The Hague, (APP - UrduPoint / Pakistan Point News - 2nd Apr, 2025) Dutchman Michael Schuling has spent years digging into his family's Nazi past, ever since discovering a 1940 photo of his grandmother dressed in a trenchcoat and hat, beaming next to a German soldier.

The 52-year-old is one of thousands consulting files on his family's collaborationist history since archives of 425,000 suspects were made available in January, sparking soul-searching about the country's wartime past.

"I knew that my father was from a German soldier. I knew that. But I never figured it out. I never researched about it... My father didn't want to know anything about it," Schuling told AFP.

Among other revelations, the IT technician found out his father Gunther was born in a "Lebensborn" maternity clinic, reproduction centres set up as part of the Nazis' Aryan racial ideology.

After the war, Schuling's grandmother was rounded up and interned in a camp for having a baby with a German soldier.

Gunther was taken from her and placed in a care centre, from which he emerged traumatised.

"The children paid the price for their parents' choices," said Schuling, who runs the Werkgroep Herkenning association to provide support for descendants of collaborators.

- 'Too sensitive' -

An online search engine allows families to check whether their ancestors are on a list of people investigated for treason for collaborating with the Nazi occupying forces.

But viewing the files themselves requires a trip in person to the archives stored in The Hague, after data protection authorities prevented their publication online.

"Not everyone was brought before a judge, convicted, or accused and for good reason," according to the project's website. Of those accused, 66,000 were tried, most of them later imprisoned.

Even unveiling the list of Names, without context or explanation, sparked controversy.

Many worry that publishing the complete files online could be used against people in the social media era.

"I think it's too sensitive data to make it public," said Schuling.

He wants the files to be available, but password-protected, to prevent misuse or wider publication -- and shield older people who might still be affected by the war.

- 'Jews forbidden' signs -

Stephanie Biesheuvel, who has written a book about her family's collaborationist links, said the Netherlands needed to confront its past.

"We can't look at our history with just a few stories that were all in the resistance," the 43-year-old told AFP.

Five years of research enabled Biesheuvel to discover that several members of her family were members of the NSB Dutch Nazi movement.
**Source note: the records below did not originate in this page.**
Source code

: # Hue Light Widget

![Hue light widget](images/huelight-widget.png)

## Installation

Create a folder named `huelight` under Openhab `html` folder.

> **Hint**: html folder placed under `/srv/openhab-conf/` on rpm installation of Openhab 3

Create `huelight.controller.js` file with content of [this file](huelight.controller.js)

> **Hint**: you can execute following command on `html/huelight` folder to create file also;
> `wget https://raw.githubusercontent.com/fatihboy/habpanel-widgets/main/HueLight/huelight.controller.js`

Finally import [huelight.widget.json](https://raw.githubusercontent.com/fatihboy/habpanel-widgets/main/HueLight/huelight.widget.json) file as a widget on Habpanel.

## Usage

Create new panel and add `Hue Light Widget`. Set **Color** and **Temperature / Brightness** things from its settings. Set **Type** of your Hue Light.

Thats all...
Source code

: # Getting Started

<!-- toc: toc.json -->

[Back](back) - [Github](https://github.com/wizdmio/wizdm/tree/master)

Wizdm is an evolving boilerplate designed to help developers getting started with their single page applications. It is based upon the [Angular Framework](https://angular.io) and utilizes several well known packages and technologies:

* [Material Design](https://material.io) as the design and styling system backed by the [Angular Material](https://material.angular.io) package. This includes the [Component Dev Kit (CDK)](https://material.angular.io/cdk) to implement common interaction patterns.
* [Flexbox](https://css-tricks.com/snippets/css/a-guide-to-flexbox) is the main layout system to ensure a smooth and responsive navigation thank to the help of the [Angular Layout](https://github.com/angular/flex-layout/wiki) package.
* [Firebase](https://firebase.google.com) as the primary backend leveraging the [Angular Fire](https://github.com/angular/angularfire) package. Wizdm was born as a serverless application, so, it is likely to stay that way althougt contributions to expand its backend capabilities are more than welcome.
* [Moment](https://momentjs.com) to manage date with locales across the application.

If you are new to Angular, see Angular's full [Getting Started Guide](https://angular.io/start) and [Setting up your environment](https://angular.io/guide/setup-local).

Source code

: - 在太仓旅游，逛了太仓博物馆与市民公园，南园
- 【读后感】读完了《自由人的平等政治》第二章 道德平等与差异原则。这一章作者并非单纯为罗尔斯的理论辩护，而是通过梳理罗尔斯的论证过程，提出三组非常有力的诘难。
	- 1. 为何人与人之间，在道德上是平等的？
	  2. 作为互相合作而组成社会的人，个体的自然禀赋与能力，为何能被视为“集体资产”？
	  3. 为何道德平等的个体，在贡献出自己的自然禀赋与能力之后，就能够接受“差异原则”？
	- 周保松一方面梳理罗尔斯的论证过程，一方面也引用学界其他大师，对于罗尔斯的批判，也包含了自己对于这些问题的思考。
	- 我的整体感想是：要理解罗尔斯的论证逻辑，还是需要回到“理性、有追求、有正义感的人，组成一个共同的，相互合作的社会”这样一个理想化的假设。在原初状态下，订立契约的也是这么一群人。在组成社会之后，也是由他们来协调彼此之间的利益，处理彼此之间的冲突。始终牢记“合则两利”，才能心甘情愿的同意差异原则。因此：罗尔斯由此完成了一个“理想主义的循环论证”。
Some had even worked in concentration camps in the Netherlands.

In her book, "The Betrayal of Amsterdam", she recounts her shock at finding out her ancestor Hendrik, a vegetable seller in the Dutch capital, was an NSB member.

An article she discovered even indicated he could be the person who betrayed Anne Frank and her family in August 1944, although her own research does not back that up.

"He was a guard at a concentration camp. And he was in... the group surrounding the NSB who were in uniform protecting the leader," she said.

"They were hammering all the anti-Jewish signs on doors and restaurants."

Biesheuvel also discovered that her great-aunt Cato, a comforting presence during her childhood, had deported the mother of a family without any hesitation.

Around 107,000 Dutch Jews and refugees were deported during World War II. Some 102,000 were killed -- around three-quarters of the pre-war Jewish population.

Biesheuvel is determined to ensure this unsavoury part of Dutch history is not swept under the carpet -- she is also fundraising for a museum about Kamp Vught, a former concentration camp in the Netherlands.

"We're grown-ups, this is our history, let's talk about it -- we need to, before it's too late," she told AFP.